The dataset—called CheXpert—was released by Stanford’s Machine Learning Group. In total, the dataset features a collection of 224,316 chest x-rays and radiology reports from 65,240 patients. The exams were performed at Stanford Hospital’s inpatient and outpatient centers between October 2002 and July 2017.  

Additionally, each chest radiograph was labeled as either positive, negative or uncertain for the presence of 14 observations. These structured labels for the images were created by an automated rule-based labeler (made available for the public to download), which the researchers developed to extract observations from free-text radiology reports.  

“Automated chest radiograph interpretation at the level of practicing radiologists could provide substantial benefit in many medical settings, from improved workflow prioritization and clinical decision support to large-scale screening and global population health initiatives,” the researchers wrote on the CheXpert webpage.  

Led by Stanford graduate and doctoral students Jeremy Irvin and Pranav Rajpurkar, the team realized that for the development and validation of automated algorithms to progress, there was a need for a labeled dataset that was large, had strong reference standards and provided expert human performance metrics for comparison.  

“We believe that AI has the potential to make an immense impact on healthcare; our philosophy is to encourage a worldwide collaboration to solve these challenging problems and maximize the benefits of these technologies on the healthcare system,” Irvin told Health Imaging. “We believe the dataset will help encourage research on medical imaging that will improve interpretation algorithms beyond chest x-rays and move closer to the adoption of these algorithms in hospitals worldwide.” 

The Stanford researchers are co-releasing CheXpert with MIMIC-CXR, an even larger dataset of 371,920 chest x-rays associated with 227,943 imaging studies sourced from the Beth Israel Deaconess Medical Center in Boston between 2011-2016. The CheXpert labeler was used with both datasets to create the same kind of structured labels for the images.  

For the competition, once developers train their chest x-ray algorithms, they are invited to submit their models to see if they can detect different pathologies as well as radiologists, according to the CheXpert webpage.
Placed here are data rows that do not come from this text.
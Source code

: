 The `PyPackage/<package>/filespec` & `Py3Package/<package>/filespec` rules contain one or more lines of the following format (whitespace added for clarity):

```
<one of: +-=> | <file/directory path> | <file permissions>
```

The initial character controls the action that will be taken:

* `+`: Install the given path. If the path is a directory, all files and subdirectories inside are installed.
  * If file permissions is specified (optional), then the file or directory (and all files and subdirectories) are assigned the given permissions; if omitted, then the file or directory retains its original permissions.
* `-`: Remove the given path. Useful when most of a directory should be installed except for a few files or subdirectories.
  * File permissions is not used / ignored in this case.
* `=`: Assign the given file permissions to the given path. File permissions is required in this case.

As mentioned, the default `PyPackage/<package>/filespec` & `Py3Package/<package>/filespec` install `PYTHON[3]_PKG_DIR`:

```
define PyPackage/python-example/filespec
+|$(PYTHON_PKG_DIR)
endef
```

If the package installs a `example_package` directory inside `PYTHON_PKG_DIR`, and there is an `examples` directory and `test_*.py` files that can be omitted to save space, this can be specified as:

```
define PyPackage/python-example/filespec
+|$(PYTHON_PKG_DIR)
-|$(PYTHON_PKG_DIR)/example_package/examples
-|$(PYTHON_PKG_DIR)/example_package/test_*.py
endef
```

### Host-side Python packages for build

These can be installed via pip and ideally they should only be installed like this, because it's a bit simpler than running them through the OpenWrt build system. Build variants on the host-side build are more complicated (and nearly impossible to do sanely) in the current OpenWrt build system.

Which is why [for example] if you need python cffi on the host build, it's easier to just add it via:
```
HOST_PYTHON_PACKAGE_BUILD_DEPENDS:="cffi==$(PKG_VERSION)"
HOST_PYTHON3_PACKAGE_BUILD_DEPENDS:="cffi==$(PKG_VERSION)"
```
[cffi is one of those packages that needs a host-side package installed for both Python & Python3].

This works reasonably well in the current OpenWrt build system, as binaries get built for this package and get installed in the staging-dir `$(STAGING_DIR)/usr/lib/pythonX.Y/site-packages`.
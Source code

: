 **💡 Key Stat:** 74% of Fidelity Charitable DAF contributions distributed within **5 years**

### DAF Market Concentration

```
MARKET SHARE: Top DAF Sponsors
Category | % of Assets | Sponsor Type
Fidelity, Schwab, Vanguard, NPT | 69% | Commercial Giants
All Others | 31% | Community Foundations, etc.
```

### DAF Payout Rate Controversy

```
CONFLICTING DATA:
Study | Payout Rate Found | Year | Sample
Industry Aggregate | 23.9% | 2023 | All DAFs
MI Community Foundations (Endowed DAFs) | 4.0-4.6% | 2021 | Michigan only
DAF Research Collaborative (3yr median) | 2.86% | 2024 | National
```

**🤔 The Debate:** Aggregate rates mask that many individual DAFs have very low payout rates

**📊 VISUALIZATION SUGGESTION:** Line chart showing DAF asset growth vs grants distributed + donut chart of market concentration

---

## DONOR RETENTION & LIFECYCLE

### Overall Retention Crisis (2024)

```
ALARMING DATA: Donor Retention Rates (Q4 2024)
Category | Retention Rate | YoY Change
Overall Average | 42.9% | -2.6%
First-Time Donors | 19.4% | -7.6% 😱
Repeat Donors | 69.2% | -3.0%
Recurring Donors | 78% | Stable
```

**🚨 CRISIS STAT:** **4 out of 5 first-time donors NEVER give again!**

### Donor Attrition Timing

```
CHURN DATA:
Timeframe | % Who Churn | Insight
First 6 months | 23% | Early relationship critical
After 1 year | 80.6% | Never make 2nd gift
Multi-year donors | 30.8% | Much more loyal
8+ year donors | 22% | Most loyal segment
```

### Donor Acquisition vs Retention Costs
Participants can now submit their algorithms to be tested with 500 studies from 500 patients not previously seen by the models.  

The researchers noted that eight radiologists individually annotated each of the studies and classified each of the 14 observations as “present," “uncertain likely” (either indicating positive results), “uncertain unlikely” or “absent” (either indicating negative results).   

The majority vote of five radiologist annotations serves as a strong ground truth and the remaining three radiologist annotations were used to benchmark radiologist performance, the researchers noted on the CheXpert webpage. 

In regard to their own chest radiograph interpretation model, the researchers noted it performed better than three radiologists for detecting cardiomegaly, edema, and pleural effusion. The radiologists more accurately detected atelectasis than the model. On consolidation, however, the model performed better than two of the three radiologists.  

Algorithm scores on the test set will be displayed on a leaderboard found on the CheXpert website beginning in February.